Google Chrome, which we used recently when delivering HTML5 interactives for the National Museum of Australia, has similar problems, which we eventually solved by writing an extension that periodically reloads the entire interactive in a different process, then kills the old process, freeing up its memory.

Keynote, on the other hand, just keeps on going.

Keynote disadvantage: limited interactivity options

That’s not to say Keynote is without limitations. The major challenge is that the range of interactions available to the developer is relatively constrained: it’s best suited to telling linear sequences with occasional branches. It’s the choose-your-own-adventure approach, meaning any permutation of the story needs to be represented as a sequence of screens, and you can’t use variables or other programming techniques like conditional branching to avoid a combinatorial explosion in the number of screens required.

It’s also hard to edit complex interactions using the Build inspector, which is optimised for introducing a small number of elements on screen. Complex animations involve splitting up sequences into multiple screens, and the user can’t interrupt a screen sequence once it’s begun, meaning that builds have to be short. And it’s difficult, as with any interface that’s GUI-based rather than using find-and-replace-able text files, to apply changes across multiple screens: for example, changing the duration of every object build is a nightmare across hundreds of screens.

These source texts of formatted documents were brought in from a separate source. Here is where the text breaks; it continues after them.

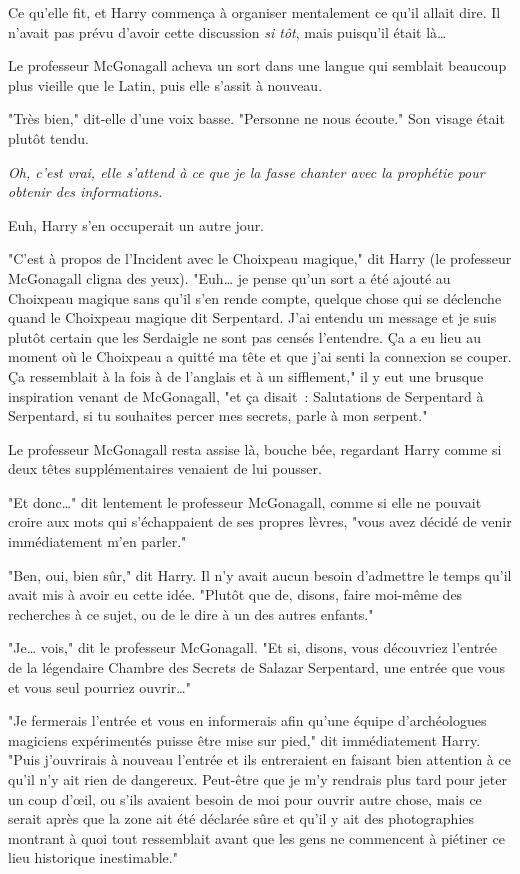 Ce qu'elle fit, et Harry commença à organiser mentalement ce qu'il allait dire. Il n'avait pas prévu d'avoir cette discussion \emph{si tôt}, mais puisqu'il était là…

Le professeur McGonagall acheva un sort dans une langue qui semblait beaucoup plus vieille que le Latin, puis elle s'assit à nouveau.

"Très bien," dit-elle d'une voix basse. "Personne ne nous écoute." Son visage était plutôt tendu.

\emph{Oh, c'est vrai, elle s'attend à ce que je la fasse chanter avec la prophétie pour obtenir des informations.}

Euh, Harry s'en occuperait un autre jour.

"C'est à propos de l'Incident avec le Choixpeau magique," dit Harry (le professeur McGonagall cligna des yeux). "Euh… je pense qu'un sort a été ajouté au Choixpeau magique sans qu'il s'en rende compte, quelque chose qui se déclenche quand le Choixpeau magique dit Serpentard. J'ai entendu un message et je suis plutôt certain que les Serdaigle ne sont pas censés l'entendre. Ça a eu lieu au moment où le Choixpeau a quitté ma tête et que j'ai senti la connexion se couper. Ça ressemblait à la fois à de l'anglais et à un sifflement," il y eut une brusque inspiration venant de McGonagall, "et ça disait~: Salutations de Serpentard à Serpentard, si tu souhaites percer mes secrets, parle à mon serpent."

Le professeur McGonagall resta assise là, bouche bée, regardant Harry comme si deux têtes supplémentaires venaient de lui pousser.

"Et donc…" dit lentement le professeur McGonagall, comme si elle ne pouvait croire aux mots qui s'échappaient de ses propres lèvres, "vous avez décidé de venir immédiatement m'en parler."

"Ben, oui, bien sûr," dit Harry. Il n'y avait aucun besoin d'admettre le temps qu'il avait mis à avoir eu cette idée. "Plutôt que de, disons, faire moi-même des recherches à ce sujet, ou de le dire à un des autres enfants."

"Je… vois," dit le professeur McGonagall. "Et si, disons, vous découvriez l'entrée de la légendaire Chambre des Secrets de Salazar Serpentard, une entrée que vous et vous seul pourriez ouvrir…"

"Je fermerais l'entrée et vous en informerais afin qu'une équipe d'archéologues magiciens expérimentés puisse être mise sur pied," dit immédiatement Harry. "Puis j'ouvrirais à nouveau l'entrée et ils entreraient en faisant bien attention à ce qu'il n'y ait rien de dangereux. Peut-être que je m'y rendrais plus tard pour jeter un coup d'œil, ou s'ils avaient besoin de moi pour ouvrir autre chose, mais ce serait après que la zone ait été déclarée sûre et qu'il y ait des photographies montrant à quoi tout ressemblait avant que les gens ne commencent à piétiner ce lieu historique inestimable."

On the other hand, good use of master slides can make a huge difference to your productivity and consistency.

Keynote disadvantage: harder to work collaboratively

Compared to an HTML interactive, it’s hard for more than one person to work on the project at a time. The Keynote file is one big lump, and the only way to parallelise development is to split the interactive into multiple files and bring them together at the end – or perhaps to maintain them in separate files throughout and use inter-file linkages, which presents its own problems in building robust navigation.

Worth exploring? Absolutely.

If you find yourself looking at building a project with a storytelling focus, consider using Keynote both to streamline your development and delivery process, and to produce a robust and beautiful result.